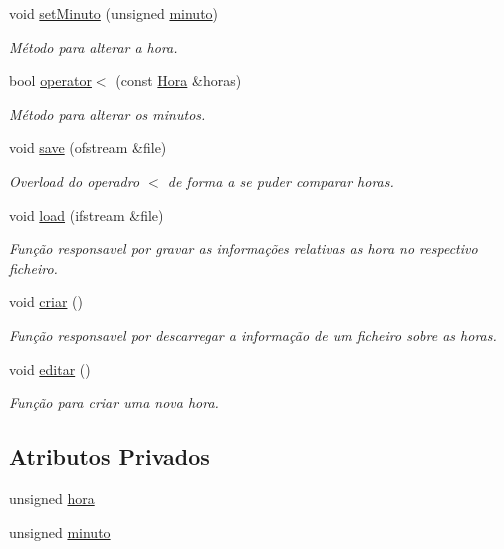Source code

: \begin{DoxyCompactItemize}
void \hyperlink{class_hora_abca266485eb34d8feaf1f9e84854a7f3}{set\+Minuto} (unsigned \hyperlink{class_hora_a9d33ce2d8a3f4b3d05b2a3c6df782fa4}{minuto})
\begin{DoxyCompactList}\small\item\em Método para alterar a hora. \end{DoxyCompactList}\item 
bool \hyperlink{class_hora_a24d925d0c6d35e813542346e5d63eef9}{operator$<$} (const \hyperlink{class_hora}{Hora} \&horas)
\begin{DoxyCompactList}\small\item\em Método para alterar os minutos. \end{DoxyCompactList}\item 
void \hyperlink{class_hora_a61d7bd0b06ffbb4c446be735199c61cb}{save} (ofstream \&file)
\begin{DoxyCompactList}\small\item\em Overload do operadro $<$ de forma a se puder comparar horas. \end{DoxyCompactList}\item 
void \hyperlink{class_hora_a622aa86821d01f80e4117f27529e6879}{load} (ifstream \&file)
\begin{DoxyCompactList}\small\item\em Função responsavel por gravar as informações relativas as hora no respectivo ficheiro. \end{DoxyCompactList}\item 
void \hyperlink{class_hora_a7aa53826fa618dab6f6d1d5f2dc81451}{criar} ()
\begin{DoxyCompactList}\small\item\em Função responsavel por descarregar a informação de um ficheiro sobre as horas. \end{DoxyCompactList}\item 
void \hyperlink{class_hora_acedba833ccd61d7e60ec2c4d0ca95cda}{editar} ()
\begin{DoxyCompactList}\small\item\em Função para criar uma nova hora. \end{DoxyCompactList}\end{DoxyCompactItemize}
\subsection*{Atributos Privados}
\begin{DoxyCompactItemize}
\item 
unsigned \hyperlink{class_hora_ab901e62ae1158965687dc736a45ee8fe}{hora}
\item 
unsigned \hyperlink{class_hora_a9d33ce2d8a3f4b3d05b2a3c6df782fa4}{minuto}
\end{DoxyCompactItemize}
____
**ASSIGNED TASK:** Leaving out the pictures, repeat all the entries exactly as they stand.

**WRITTEN RESPONSE:**
Source code

: \begin{DoxyCompactItemize}
void \hyperlink{class_hora_abca266485eb34d8feaf1f9e84854a7f3}{set\+Minuto} (unsigned \hyperlink{class_hora_a9d33ce2d8a3f4b3d05b2a3c6df782fa4}{minuto})
\begin{DoxyCompactList}\small\item\em Método para alterar a hora. \end{DoxyCompactList}\item 
bool \hyperlink{class_hora_a24d925d0c6d35e813542346e5d63eef9}{operator$<$} (const \hyperlink{class_hora}{Hora} \&horas)
\begin{DoxyCompactList}\small\item\em Método para alterar os minutos. \end{DoxyCompactList}\item 
void \hyperlink{class_hora_a61d7bd0b06ffbb4c446be735199c61cb}{save} (ofstream \&file)
\begin{DoxyCompactList}\small\item\em Overload do operadro $<$ de forma a se puder comparar horas. \end{DoxyCompactList}\item 
void \hyperlink{class_hora_a622aa86821d01f80e4117f27529e6879}{load} (ifstream \&file)
\begin{DoxyCompactList}\small\item\em Função responsavel por gravar as informações relativas as hora no respectivo ficheiro. \end{DoxyCompactList}\item 
void \hyperlink{class_hora_a7aa53826fa618dab6f6d1d5f2dc81451}{criar} ()
\begin{DoxyCompactList}\small\item\em Função responsavel por descarregar a informação de um ficheiro sobre as horas. \end{DoxyCompactList}\item 
void \hyperlink{class_hora_acedba833ccd61d7e60ec2c4d0ca95cda}{editar} ()
\begin{DoxyCompactList}\small\item\em Função para criar uma nova hora. \end{DoxyCompactList}\end{DoxyCompactItemize}
\subsection*{Atributos Privados}
\begin{DoxyCompactItemize}
\item 
unsigned \hyperlink{class_hora_ab901e62ae1158965687dc736a45ee8fe}{hora}
\item 
unsigned \hyperlink{class_hora_a9d33ce2d8a3f4b3d05b2a3c6df782fa4}{minuto}
\end{DoxyCompactItemize}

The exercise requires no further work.